[THE TASK] The answer must be every line of the records below that holds the word "will".
-- RECORDED INFORMATION follows --
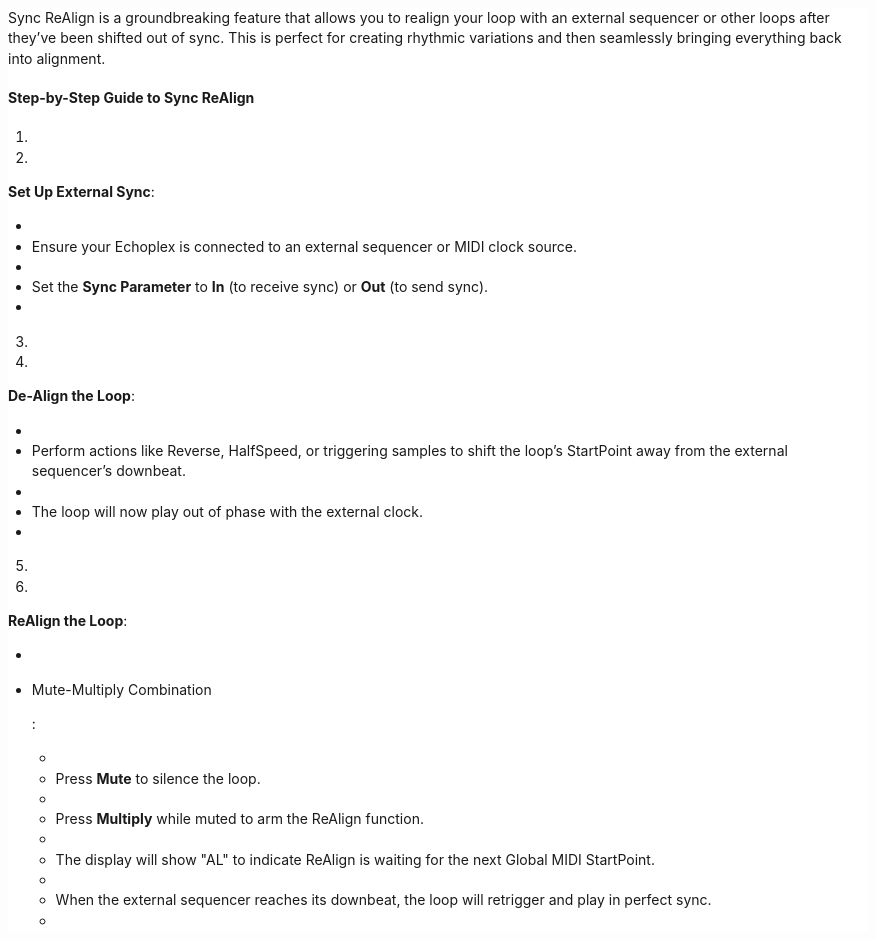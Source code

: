 Sync ReAlign is a groundbreaking feature that allows you to realign your loop with an external sequencer or other loops after they’ve been shifted out of sync.  This is perfect for creating rhythmic variations and then seamlessly bringing everything back into alignment. 

#### **Step-by-Step Guide to Sync ReAlign**

1. 

2. 

   **Set Up External Sync**:

   

   - 
   - Ensure your Echoplex is connected to an external sequencer or MIDI clock source. 
   - 
   - Set the **Sync Parameter** to **In** (to receive sync) or **Out** (to send sync). 
   - 

   

3. 

4. 

   **De-Align the Loop**:

   

   - 
   - Perform actions like Reverse, HalfSpeed, or triggering samples to shift the loop’s StartPoint away from the external sequencer’s downbeat. 
   - 
   - The loop will now play out of phase with the external clock. 
   - 

   

5. 

6. 

   **ReAlign the Loop**:

   

   - 

   - Mute-Multiply Combination

     :

     - 
     - Press **Mute** to silence the loop. 
     - 
     - Press **Multiply** while muted to arm the ReAlign function. 
     - 
     - The display will show "AL" to indicate ReAlign is waiting for the next Global MIDI StartPoint. 
     - 
     - When the external sequencer reaches its downbeat, the loop will retrigger and play in perfect sync. 
     - 
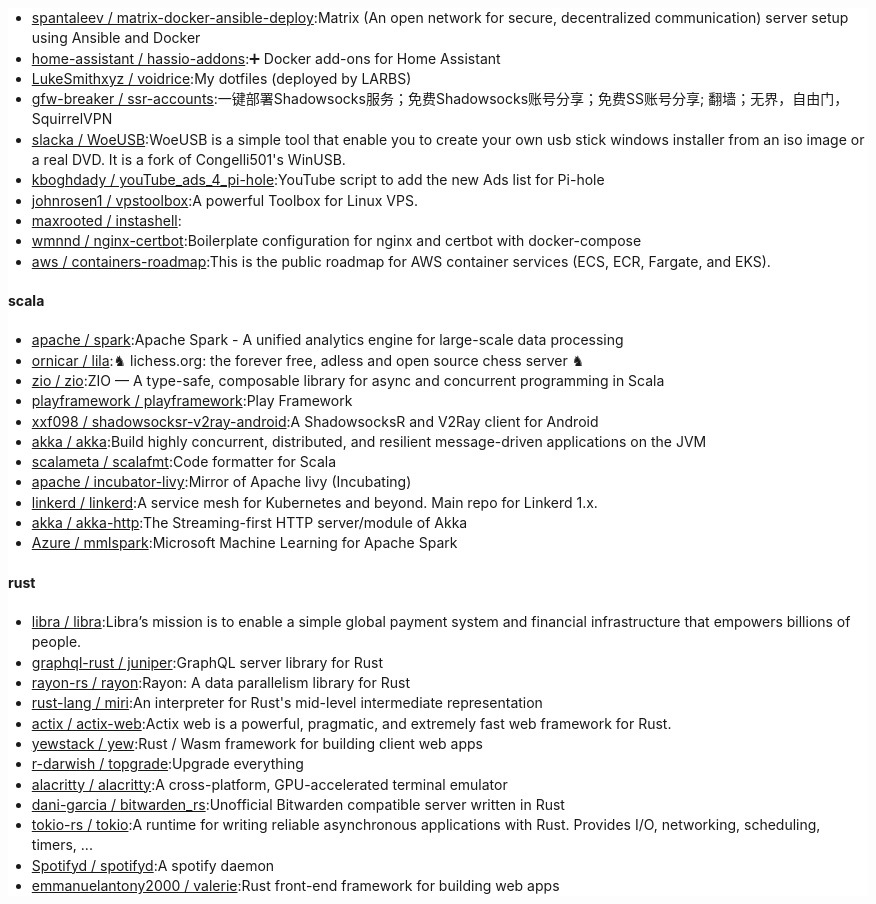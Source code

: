 * [spantaleev / matrix-docker-ansible-deploy](https://github.com/spantaleev/matrix-docker-ansible-deploy):Matrix (An open network for secure, decentralized communication) server setup using Ansible and Docker
* [home-assistant / hassio-addons](https://github.com/home-assistant/hassio-addons):➕ Docker add-ons for Home Assistant
* [LukeSmithxyz / voidrice](https://github.com/LukeSmithxyz/voidrice):My dotfiles (deployed by LARBS)
* [gfw-breaker / ssr-accounts](https://github.com/gfw-breaker/ssr-accounts):一键部署Shadowsocks服务；免费Shadowsocks账号分享；免费SS账号分享; 翻墙；无界，自由门，SquirrelVPN
* [slacka / WoeUSB](https://github.com/slacka/WoeUSB):WoeUSB is a simple tool that enable you to create your own usb stick windows installer from an iso image or a real DVD. It is a fork of Congelli501's WinUSB.
* [kboghdady / youTube_ads_4_pi-hole](https://github.com/kboghdady/youTube_ads_4_pi-hole):YouTube script to add the new Ads list for Pi-hole
* [johnrosen1 / vpstoolbox](https://github.com/johnrosen1/vpstoolbox):A powerful Toolbox for Linux VPS.
* [maxrooted / instashell](https://github.com/maxrooted/instashell):
* [wmnnd / nginx-certbot](https://github.com/wmnnd/nginx-certbot):Boilerplate configuration for nginx and certbot with docker-compose
* [aws / containers-roadmap](https://github.com/aws/containers-roadmap):This is the public roadmap for AWS container services (ECS, ECR, Fargate, and EKS).

#### scala
* [apache / spark](https://github.com/apache/spark):Apache Spark - A unified analytics engine for large-scale data processing
* [ornicar / lila](https://github.com/ornicar/lila):♞ lichess.org: the forever free, adless and open source chess server ♞
* [zio / zio](https://github.com/zio/zio):ZIO — A type-safe, composable library for async and concurrent programming in Scala
* [playframework / playframework](https://github.com/playframework/playframework):Play Framework
* [xxf098 / shadowsocksr-v2ray-android](https://github.com/xxf098/shadowsocksr-v2ray-android):A ShadowsocksR and V2Ray client for Android
* [akka / akka](https://github.com/akka/akka):Build highly concurrent, distributed, and resilient message-driven applications on the JVM
* [scalameta / scalafmt](https://github.com/scalameta/scalafmt):Code formatter for Scala
* [apache / incubator-livy](https://github.com/apache/incubator-livy):Mirror of Apache livy (Incubating)
* [linkerd / linkerd](https://github.com/linkerd/linkerd):A service mesh for Kubernetes and beyond. Main repo for Linkerd 1.x.
* [akka / akka-http](https://github.com/akka/akka-http):The Streaming-first HTTP server/module of Akka
* [Azure / mmlspark](https://github.com/Azure/mmlspark):Microsoft Machine Learning for Apache Spark

#### rust
* [libra / libra](https://github.com/libra/libra):Libra’s mission is to enable a simple global payment system and financial infrastructure that empowers billions of people.
* [graphql-rust / juniper](https://github.com/graphql-rust/juniper):GraphQL server library for Rust
* [rayon-rs / rayon](https://github.com/rayon-rs/rayon):Rayon: A data parallelism library for Rust
* [rust-lang / miri](https://github.com/rust-lang/miri):An interpreter for Rust's mid-level intermediate representation
* [actix / actix-web](https://github.com/actix/actix-web):Actix web is a powerful, pragmatic, and extremely fast web framework for Rust.
* [yewstack / yew](https://github.com/yewstack/yew):Rust / Wasm framework for building client web apps
* [r-darwish / topgrade](https://github.com/r-darwish/topgrade):Upgrade everything
* [alacritty / alacritty](https://github.com/alacritty/alacritty):A cross-platform, GPU-accelerated terminal emulator
* [dani-garcia / bitwarden_rs](https://github.com/dani-garcia/bitwarden_rs):Unofficial Bitwarden compatible server written in Rust
* [tokio-rs / tokio](https://github.com/tokio-rs/tokio):A runtime for writing reliable asynchronous applications with Rust. Provides I/O, networking, scheduling, timers, ...
* [Spotifyd / spotifyd](https://github.com/Spotifyd/spotifyd):A spotify daemon
* [emmanuelantony2000 / valerie](https://github.com/emmanuelantony2000/valerie):Rust front-end framework for building web apps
-- RECORDED INFORMATION concluded --
[EXERCISE RESULT]
   - The loop will now play out of phase with the external clock. 
     - The display will show "AL" to indicate ReAlign is waiting for the next Global MIDI StartPoint. 
     - When the external sequencer reaches its downbeat, the loop will retrigger and play in perfect sync. 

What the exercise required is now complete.